Là-haut, l'équipe est rassemblée autour de l'écran du drone. Propriétaires et secouristes suivent en direct Romain qui approche Olive, pleins d’émotions. La compagne du chasseur déborde de soulagement. Le moment partagé est précieux, des sourires s’échangent dans la complicité d’un instant suspendu. Romain qui approche, qui attrape la chienne. Romain qui la plaque au sol, pour ne pas qu'elle fasse de faux mouvement et lui échappe. Et en parallèle, Olive qui continue de battre de la queue, ivre de bonheur de retrouver de la compagnie. La chienne est rapidement équipée d’un harnais et sécurisée, et la longue remontée commence.
De son côté, Romain est légèrement moins dans le ravissement. La chienne est tellement contente qu’elle reste collée à lui, à moitié couchée le long de ses jambes, entravant chacun de ses mouvements.

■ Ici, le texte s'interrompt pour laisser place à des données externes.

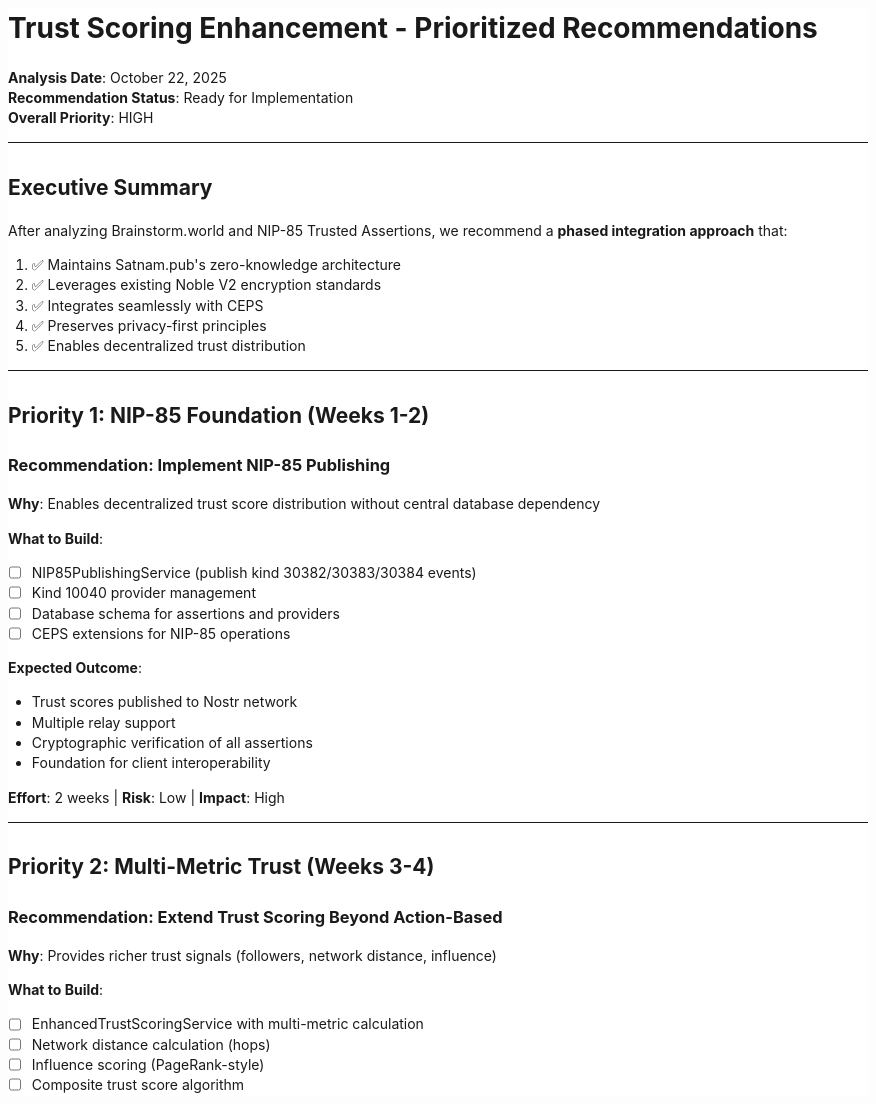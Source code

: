 # Trust Scoring Enhancement - Prioritized Recommendations

**Analysis Date**: October 22, 2025  
**Recommendation Status**: Ready for Implementation  
**Overall Priority**: HIGH

---

## Executive Summary

After analyzing Brainstorm.world and NIP-85 Trusted Assertions, we recommend a **phased integration approach** that:

1. ✅ Maintains Satnam.pub's zero-knowledge architecture
2. ✅ Leverages existing Noble V2 encryption standards
3. ✅ Integrates seamlessly with CEPS
4. ✅ Preserves privacy-first principles
5. ✅ Enables decentralized trust distribution

---

## Priority 1: NIP-85 Foundation (Weeks 1-2)

### Recommendation: Implement NIP-85 Publishing

**Why**: Enables decentralized trust score distribution without central database dependency

**What to Build**:
- [ ] NIP85PublishingService (publish kind 30382/30383/30384 events)
- [ ] Kind 10040 provider management
- [ ] Database schema for assertions and providers
- [ ] CEPS extensions for NIP-85 operations

**Expected Outcome**:
- Trust scores published to Nostr network
- Multiple relay support
- Cryptographic verification of all assertions
- Foundation for client interoperability

**Effort**: 2 weeks | **Risk**: Low | **Impact**: High

---

## Priority 2: Multi-Metric Trust (Weeks 3-4)

### Recommendation: Extend Trust Scoring Beyond Action-Based

**Why**: Provides richer trust signals (followers, network distance, influence)

**What to Build**:
- [ ] EnhancedTrustScoringService with multi-metric calculation
- [ ] Network distance calculation (hops)
- [ ] Influence scoring (PageRank-style)
- [ ] Composite trust score algorithm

Ca glisse, c’est plein de flotte partout, bref, c’est chiant. Olive vachée à lui, il se démène à remonter la verticale à l’aide d’un auto-mouflage.
Pendant que Romain remonte Olive, Chloé et Arnaud entament les recherches de Rio, le deuxième chien. L'autre groupe de chasseurs n'a pas pu mettre le collier en mode secours et le boîtier GPS, déchargé, n'émet plus depuis un moment. Les coordonnées sont donc assez anciennes, mais pas de découragement. Olive a été retrouvée, maintenant cela va être au tour de Rio ! Hélène, Lucie et Hugo partent à ce moment pour préparer les locaux pour l’AG.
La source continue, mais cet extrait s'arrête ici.